**TASK OBJECTIVE**
Among the lines below, copy each one in which "confirmation" appears.

(Dataset excerpts)
____

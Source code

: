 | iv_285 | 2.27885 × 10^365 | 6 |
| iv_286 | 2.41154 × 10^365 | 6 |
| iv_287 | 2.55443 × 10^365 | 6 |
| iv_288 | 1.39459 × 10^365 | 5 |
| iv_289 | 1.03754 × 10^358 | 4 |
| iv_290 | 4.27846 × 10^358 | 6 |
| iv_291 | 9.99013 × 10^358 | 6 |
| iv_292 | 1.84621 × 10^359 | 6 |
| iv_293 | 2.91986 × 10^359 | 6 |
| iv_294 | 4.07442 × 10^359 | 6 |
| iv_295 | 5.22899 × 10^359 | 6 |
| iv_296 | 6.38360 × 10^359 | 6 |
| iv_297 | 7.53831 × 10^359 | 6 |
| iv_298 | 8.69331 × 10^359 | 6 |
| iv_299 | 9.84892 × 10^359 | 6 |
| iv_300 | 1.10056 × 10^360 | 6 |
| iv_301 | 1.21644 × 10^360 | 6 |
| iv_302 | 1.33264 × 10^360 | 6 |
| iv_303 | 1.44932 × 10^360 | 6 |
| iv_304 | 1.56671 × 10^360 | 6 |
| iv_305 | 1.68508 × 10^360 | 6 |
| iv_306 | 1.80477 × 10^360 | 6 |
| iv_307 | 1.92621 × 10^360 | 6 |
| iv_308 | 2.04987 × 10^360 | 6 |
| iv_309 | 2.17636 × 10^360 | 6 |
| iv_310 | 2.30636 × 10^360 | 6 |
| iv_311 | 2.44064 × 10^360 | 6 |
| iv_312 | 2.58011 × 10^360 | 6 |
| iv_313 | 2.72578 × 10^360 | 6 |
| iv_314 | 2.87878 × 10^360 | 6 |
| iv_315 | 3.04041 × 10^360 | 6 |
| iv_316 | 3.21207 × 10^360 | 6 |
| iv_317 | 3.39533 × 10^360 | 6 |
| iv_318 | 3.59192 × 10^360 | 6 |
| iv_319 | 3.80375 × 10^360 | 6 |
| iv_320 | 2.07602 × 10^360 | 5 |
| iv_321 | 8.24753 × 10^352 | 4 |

____

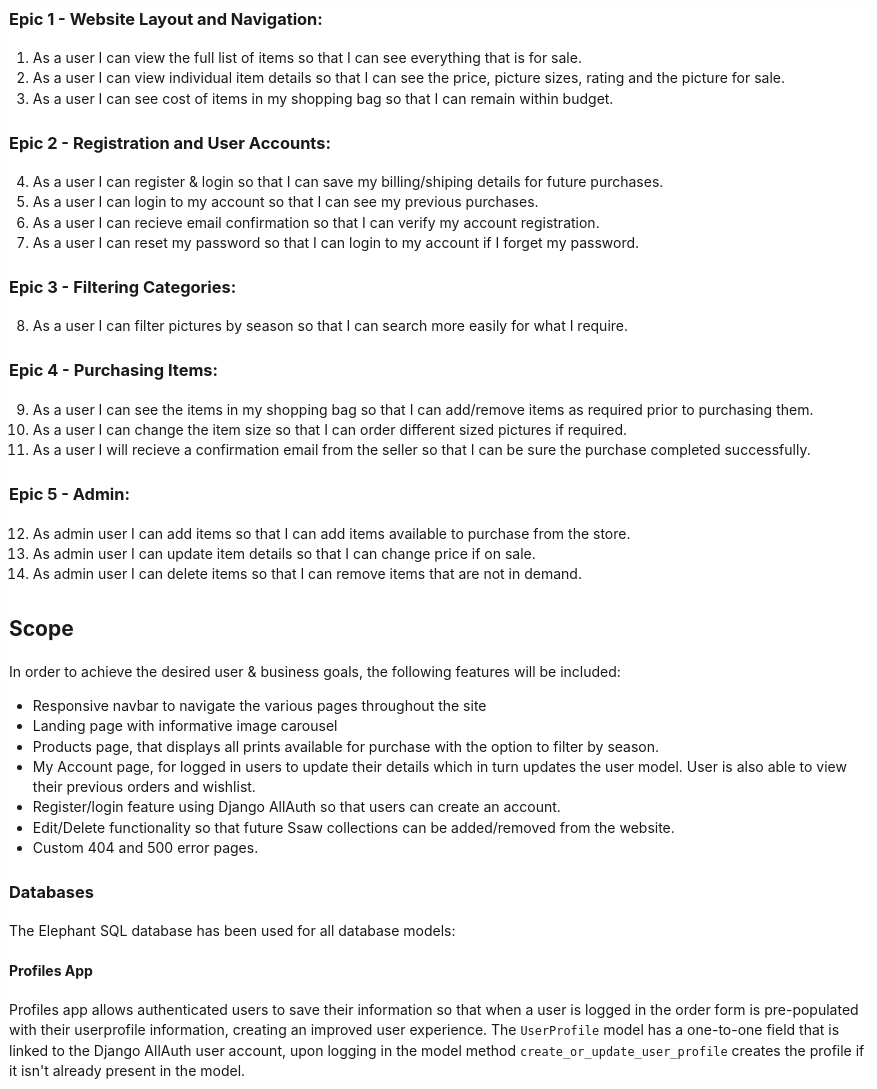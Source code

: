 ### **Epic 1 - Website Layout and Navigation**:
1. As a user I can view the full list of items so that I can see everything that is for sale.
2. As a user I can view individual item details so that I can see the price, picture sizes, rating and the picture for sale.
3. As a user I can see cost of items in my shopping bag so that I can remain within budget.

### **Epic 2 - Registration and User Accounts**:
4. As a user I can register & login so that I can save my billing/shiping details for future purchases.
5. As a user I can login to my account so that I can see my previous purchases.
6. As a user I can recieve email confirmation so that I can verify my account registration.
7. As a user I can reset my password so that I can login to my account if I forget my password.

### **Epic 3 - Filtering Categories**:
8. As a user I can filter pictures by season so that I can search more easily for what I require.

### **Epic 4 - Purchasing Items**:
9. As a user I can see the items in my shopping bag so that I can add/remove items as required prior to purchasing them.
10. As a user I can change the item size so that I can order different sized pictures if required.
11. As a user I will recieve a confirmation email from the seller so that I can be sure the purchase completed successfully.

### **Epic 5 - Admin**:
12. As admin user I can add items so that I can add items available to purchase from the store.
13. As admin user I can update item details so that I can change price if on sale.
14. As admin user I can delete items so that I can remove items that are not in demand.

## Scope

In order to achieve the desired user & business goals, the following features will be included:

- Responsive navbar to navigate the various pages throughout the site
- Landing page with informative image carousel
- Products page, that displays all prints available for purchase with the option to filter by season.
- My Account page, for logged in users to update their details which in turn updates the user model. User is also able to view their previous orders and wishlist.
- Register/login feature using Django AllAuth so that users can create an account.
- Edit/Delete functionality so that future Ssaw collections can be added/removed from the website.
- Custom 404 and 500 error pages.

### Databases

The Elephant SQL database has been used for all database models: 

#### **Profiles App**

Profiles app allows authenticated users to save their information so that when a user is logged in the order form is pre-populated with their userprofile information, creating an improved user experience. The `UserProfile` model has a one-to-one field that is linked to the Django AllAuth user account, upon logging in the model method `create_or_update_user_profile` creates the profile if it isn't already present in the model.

____

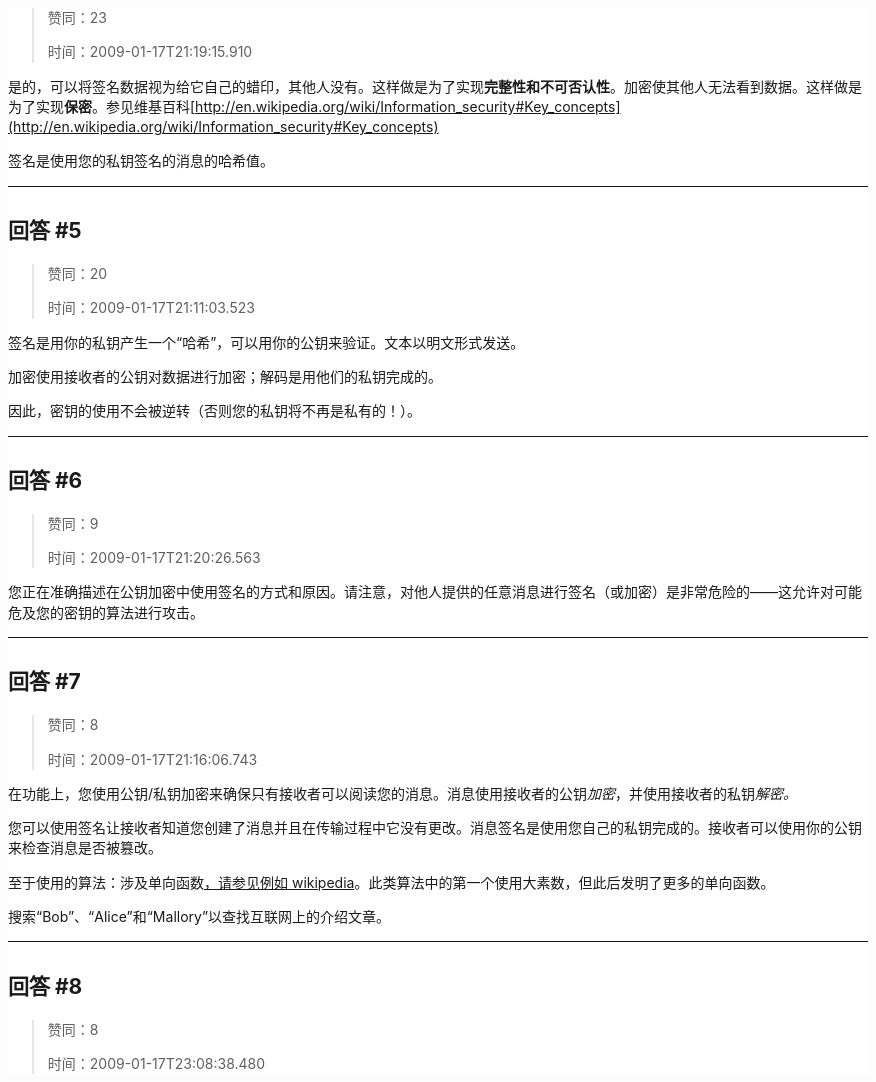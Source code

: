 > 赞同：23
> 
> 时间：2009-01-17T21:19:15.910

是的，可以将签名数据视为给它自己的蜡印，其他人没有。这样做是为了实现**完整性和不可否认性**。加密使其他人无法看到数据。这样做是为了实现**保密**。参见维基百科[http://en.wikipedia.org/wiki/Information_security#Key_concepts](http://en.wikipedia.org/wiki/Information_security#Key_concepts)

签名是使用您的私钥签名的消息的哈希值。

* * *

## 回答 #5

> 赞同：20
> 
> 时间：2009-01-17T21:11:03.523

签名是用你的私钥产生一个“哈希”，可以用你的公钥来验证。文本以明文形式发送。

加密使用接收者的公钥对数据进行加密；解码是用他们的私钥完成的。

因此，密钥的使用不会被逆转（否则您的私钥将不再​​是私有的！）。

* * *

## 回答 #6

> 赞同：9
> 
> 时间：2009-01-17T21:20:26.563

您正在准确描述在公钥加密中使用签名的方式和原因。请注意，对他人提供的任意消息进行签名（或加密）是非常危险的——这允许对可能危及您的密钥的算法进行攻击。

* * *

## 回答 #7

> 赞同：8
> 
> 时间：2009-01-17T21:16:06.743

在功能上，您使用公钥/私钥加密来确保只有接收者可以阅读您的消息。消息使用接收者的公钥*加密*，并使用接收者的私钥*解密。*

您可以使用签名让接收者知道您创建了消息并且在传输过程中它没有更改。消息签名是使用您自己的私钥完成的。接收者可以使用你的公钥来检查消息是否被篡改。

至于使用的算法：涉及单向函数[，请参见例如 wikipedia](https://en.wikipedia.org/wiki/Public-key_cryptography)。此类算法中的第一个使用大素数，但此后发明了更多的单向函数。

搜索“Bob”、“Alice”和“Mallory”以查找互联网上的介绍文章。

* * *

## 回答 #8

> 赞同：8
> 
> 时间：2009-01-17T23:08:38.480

____

**OUTPUT OF THE TASK**
6. As a user I can recieve email confirmation so that I can verify my account registration.
11. As a user I will recieve a confirmation email from the seller so that I can be sure the purchase completed successfully.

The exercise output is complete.